Top of Records for the exercise

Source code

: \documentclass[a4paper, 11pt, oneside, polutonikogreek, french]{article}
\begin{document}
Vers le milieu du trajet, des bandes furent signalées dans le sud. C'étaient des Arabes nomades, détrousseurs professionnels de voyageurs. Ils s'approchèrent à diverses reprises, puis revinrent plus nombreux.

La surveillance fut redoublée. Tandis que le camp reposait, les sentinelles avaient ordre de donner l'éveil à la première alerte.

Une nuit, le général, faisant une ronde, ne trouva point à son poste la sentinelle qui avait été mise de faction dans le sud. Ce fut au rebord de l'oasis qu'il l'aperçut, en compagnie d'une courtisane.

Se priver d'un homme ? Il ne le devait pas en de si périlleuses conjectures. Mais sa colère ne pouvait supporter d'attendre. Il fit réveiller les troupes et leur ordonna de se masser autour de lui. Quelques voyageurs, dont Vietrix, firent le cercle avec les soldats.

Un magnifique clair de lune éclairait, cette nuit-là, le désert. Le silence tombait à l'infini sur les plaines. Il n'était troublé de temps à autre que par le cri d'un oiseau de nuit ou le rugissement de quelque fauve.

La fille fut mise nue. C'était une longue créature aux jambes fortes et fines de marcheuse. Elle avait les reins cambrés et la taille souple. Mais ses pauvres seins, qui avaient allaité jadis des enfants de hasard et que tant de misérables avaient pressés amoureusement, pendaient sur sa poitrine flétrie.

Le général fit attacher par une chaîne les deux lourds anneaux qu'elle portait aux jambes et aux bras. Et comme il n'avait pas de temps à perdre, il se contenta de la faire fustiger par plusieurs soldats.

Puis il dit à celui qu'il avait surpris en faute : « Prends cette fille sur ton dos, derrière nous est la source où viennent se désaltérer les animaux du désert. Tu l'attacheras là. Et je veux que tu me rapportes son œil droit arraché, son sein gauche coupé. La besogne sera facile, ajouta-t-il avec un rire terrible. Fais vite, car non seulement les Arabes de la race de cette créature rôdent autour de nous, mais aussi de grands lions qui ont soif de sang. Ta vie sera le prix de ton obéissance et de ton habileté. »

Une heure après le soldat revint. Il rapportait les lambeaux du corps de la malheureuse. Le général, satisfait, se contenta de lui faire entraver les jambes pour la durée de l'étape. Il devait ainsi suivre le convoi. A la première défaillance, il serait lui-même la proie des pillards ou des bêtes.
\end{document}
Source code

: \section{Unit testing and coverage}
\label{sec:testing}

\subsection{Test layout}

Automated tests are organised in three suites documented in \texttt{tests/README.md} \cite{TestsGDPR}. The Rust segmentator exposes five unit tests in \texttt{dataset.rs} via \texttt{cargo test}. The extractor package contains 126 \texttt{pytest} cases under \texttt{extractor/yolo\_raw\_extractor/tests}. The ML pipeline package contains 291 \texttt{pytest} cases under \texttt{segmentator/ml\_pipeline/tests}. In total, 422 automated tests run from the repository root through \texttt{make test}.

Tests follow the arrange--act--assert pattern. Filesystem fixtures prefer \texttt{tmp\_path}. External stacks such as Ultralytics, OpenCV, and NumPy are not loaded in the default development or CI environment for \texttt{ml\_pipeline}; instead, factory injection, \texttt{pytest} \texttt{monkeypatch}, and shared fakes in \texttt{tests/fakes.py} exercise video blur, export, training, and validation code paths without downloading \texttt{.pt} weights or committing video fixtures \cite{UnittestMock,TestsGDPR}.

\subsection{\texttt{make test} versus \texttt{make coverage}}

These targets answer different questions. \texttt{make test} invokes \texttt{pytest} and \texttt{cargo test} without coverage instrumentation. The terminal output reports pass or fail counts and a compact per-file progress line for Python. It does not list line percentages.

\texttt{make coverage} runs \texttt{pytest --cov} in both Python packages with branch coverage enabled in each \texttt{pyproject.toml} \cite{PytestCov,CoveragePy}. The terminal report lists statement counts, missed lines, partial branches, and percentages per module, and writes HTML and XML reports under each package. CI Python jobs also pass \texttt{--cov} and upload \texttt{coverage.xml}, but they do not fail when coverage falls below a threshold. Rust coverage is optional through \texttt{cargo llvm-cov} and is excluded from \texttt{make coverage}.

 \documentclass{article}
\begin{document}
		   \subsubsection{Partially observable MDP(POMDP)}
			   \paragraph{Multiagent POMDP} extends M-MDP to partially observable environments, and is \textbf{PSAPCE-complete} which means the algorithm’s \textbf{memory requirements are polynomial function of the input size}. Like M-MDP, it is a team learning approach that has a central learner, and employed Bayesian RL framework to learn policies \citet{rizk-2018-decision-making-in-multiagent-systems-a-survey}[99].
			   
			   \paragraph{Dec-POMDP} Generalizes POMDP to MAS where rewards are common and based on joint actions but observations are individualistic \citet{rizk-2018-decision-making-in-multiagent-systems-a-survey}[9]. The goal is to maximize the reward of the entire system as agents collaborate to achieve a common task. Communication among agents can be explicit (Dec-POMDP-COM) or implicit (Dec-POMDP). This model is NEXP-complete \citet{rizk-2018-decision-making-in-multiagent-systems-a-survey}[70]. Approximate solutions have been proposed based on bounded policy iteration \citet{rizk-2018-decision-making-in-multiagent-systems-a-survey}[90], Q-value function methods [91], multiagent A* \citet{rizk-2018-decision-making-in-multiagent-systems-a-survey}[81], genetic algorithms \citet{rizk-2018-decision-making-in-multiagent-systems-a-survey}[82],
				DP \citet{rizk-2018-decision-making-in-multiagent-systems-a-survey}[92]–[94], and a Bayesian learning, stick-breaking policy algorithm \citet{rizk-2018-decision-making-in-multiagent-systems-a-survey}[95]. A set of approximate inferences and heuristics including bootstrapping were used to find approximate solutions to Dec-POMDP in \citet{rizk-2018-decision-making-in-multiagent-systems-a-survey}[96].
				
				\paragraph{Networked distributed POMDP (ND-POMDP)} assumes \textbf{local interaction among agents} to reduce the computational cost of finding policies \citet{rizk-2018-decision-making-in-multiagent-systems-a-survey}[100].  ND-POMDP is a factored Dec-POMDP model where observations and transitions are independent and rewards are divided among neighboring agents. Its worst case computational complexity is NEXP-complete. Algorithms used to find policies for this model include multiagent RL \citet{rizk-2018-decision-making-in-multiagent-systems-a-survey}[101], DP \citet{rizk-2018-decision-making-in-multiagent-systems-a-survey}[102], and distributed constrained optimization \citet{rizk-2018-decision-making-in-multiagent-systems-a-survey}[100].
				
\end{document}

Bottom of Records for the exercise

**What the task requires:**
Retype the data shown above so that each line matches the original.

**Solution to the exercise:**
Source code

: \documentclass[a4paper, 11pt, oneside, polutonikogreek, french]{article}
\begin{document}
Vers le milieu du trajet, des bandes furent signalées dans le sud. C'étaient des Arabes nomades, détrousseurs professionnels de voyageurs. Ils s'approchèrent à diverses reprises, puis revinrent plus nombreux.

La surveillance fut redoublée. Tandis que le camp reposait, les sentinelles avaient ordre de donner l'éveil à la première alerte.

Une nuit, le général, faisant une ronde, ne trouva point à son poste la sentinelle qui avait été mise de faction dans le sud. Ce fut au rebord de l'oasis qu'il l'aperçut, en compagnie d'une courtisane.

Se priver d'un homme ? Il ne le devait pas en de si périlleuses conjectures. Mais sa colère ne pouvait supporter d'attendre. Il fit réveiller les troupes et leur ordonna de se masser autour de lui. Quelques voyageurs, dont Vietrix, firent le cercle avec les soldats.

Un magnifique clair de lune éclairait, cette nuit-là, le désert. Le silence tombait à l'infini sur les plaines. Il n'était troublé de temps à autre que par le cri d'un oiseau de nuit ou le rugissement de quelque fauve.

La fille fut mise nue. C'était une longue créature aux jambes fortes et fines de marcheuse. Elle avait les reins cambrés et la taille souple. Mais ses pauvres seins, qui avaient allaité jadis des enfants de hasard et que tant de misérables avaient pressés amoureusement, pendaient sur sa poitrine flétrie.

Le général fit attacher par une chaîne les deux lourds anneaux qu'elle portait aux jambes et aux bras. Et comme il n'avait pas de temps à perdre, il se contenta de la faire fustiger par plusieurs soldats.

Puis il dit à celui qu'il avait surpris en faute : « Prends cette fille sur ton dos, derrière nous est la source où viennent se désaltérer les animaux du désert. Tu l'attacheras là. Et je veux que tu me rapportes son œil droit arraché, son sein gauche coupé. La besogne sera facile, ajouta-t-il avec un rire terrible. Fais vite, car non seulement les Arabes de la race de cette créature rôdent autour de nous, mais aussi de grands lions qui ont soif de sang. Ta vie sera le prix de ton obéissance et de ton habileté. »

Une heure après le soldat revint. Il rapportait les lambeaux du corps de la malheureuse. Le général, satisfait, se contenta de lui faire entraver les jambes pour la durée de l'étape. Il devait ainsi suivre le convoi. A la première défaillance, il serait lui-même la proie des pillards ou des bêtes.
\end{document}
Source code

: \section{Unit testing and coverage}
\label{sec:testing}

\subsection{Test layout}

Automated tests are organised in three suites documented in \texttt{tests/README.md} \cite{TestsGDPR}. The Rust segmentator exposes five unit tests in \texttt{dataset.rs} via \texttt{cargo test}. The extractor package contains 126 \texttt{pytest} cases under \texttt{extractor/yolo\_raw\_extractor/tests}. The ML pipeline package contains 291 \texttt{pytest} cases under \texttt{segmentator/ml\_pipeline/tests}. In total, 422 automated tests run from the repository root through \texttt{make test}.

Tests follow the arrange--act--assert pattern. Filesystem fixtures prefer \texttt{tmp\_path}. External stacks such as Ultralytics, OpenCV, and NumPy are not loaded in the default development or CI environment for \texttt{ml\_pipeline}; instead, factory injection, \texttt{pytest} \texttt{monkeypatch}, and shared fakes in \texttt{tests/fakes.py} exercise video blur, export, training, and validation code paths without downloading \texttt{.pt} weights or committing video fixtures \cite{UnittestMock,TestsGDPR}.

\subsection{\texttt{make test} versus \texttt{make coverage}}

These targets answer different questions. \texttt{make test} invokes \texttt{pytest} and \texttt{cargo test} without coverage instrumentation. The terminal output reports pass or fail counts and a compact per-file progress line for Python. It does not list line percentages.

\texttt{make coverage} runs \texttt{pytest --cov} in both Python packages with branch coverage enabled in each \texttt{pyproject.toml} \cite{PytestCov,CoveragePy}. The terminal report lists statement counts, missed lines, partial branches, and percentages per module, and writes HTML and XML reports under each package. CI Python jobs also pass \texttt{--cov} and upload \texttt{coverage.xml}, but they do not fail when coverage falls below a threshold. Rust coverage is optional through \texttt{cargo llvm-cov} and is excluded from \texttt{make coverage}.

 \documentclass{article}
\begin{document}
		   \subsubsection{Partially observable MDP(POMDP)}
			   \paragraph{Multiagent POMDP} extends M-MDP to partially observable environments, and is \textbf{PSAPCE-complete} which means the algorithm’s \textbf{memory requirements are polynomial function of the input size}. Like M-MDP, it is a team learning approach that has a central learner, and employed Bayesian RL framework to learn policies \citet{rizk-2018-decision-making-in-multiagent-systems-a-survey}[99].
			   
			   \paragraph{Dec-POMDP} Generalizes POMDP to MAS where rewards are common and based on joint actions but observations are individualistic \citet{rizk-2018-decision-making-in-multiagent-systems-a-survey}[9]. The goal is to maximize the reward of the entire system as agents collaborate to achieve a common task. Communication among agents can be explicit (Dec-POMDP-COM) or implicit (Dec-POMDP). This model is NEXP-complete \citet{rizk-2018-decision-making-in-multiagent-systems-a-survey}[70]. Approximate solutions have been proposed based on bounded policy iteration \citet{rizk-2018-decision-making-in-multiagent-systems-a-survey}[90], Q-value function methods [91], multiagent A* \citet{rizk-2018-decision-making-in-multiagent-systems-a-survey}[81], genetic algorithms \citet{rizk-2018-decision-making-in-multiagent-systems-a-survey}[82],
				DP \citet{rizk-2018-decision-making-in-multiagent-systems-a-survey}[92]–[94], and a Bayesian learning, stick-breaking policy algorithm \citet{rizk-2018-decision-making-in-multiagent-systems-a-survey}[95]. A set of approximate inferences and heuristics including bootstrapping were used to find approximate solutions to Dec-POMDP in \citet{rizk-2018-decision-making-in-multiagent-systems-a-survey}[96].
				
				\paragraph{Networked distributed POMDP (ND-POMDP)} assumes \textbf{local interaction among agents} to reduce the computational cost of finding policies \citet{rizk-2018-decision-making-in-multiagent-systems-a-survey}[100].  ND-POMDP is a factored Dec-POMDP model where observations and transitions are independent and rewards are divided among neighboring agents. Its worst case computational complexity is NEXP-complete. Algorithms used to find policies for this model include multiagent RL \citet{rizk-2018-decision-making-in-multiagent-systems-a-survey}[101], DP \citet{rizk-2018-decision-making-in-multiagent-systems-a-survey}[102], and distributed constrained optimization \citet{rizk-2018-decision-making-in-multiagent-systems-a-survey}[100].
				
\end{document}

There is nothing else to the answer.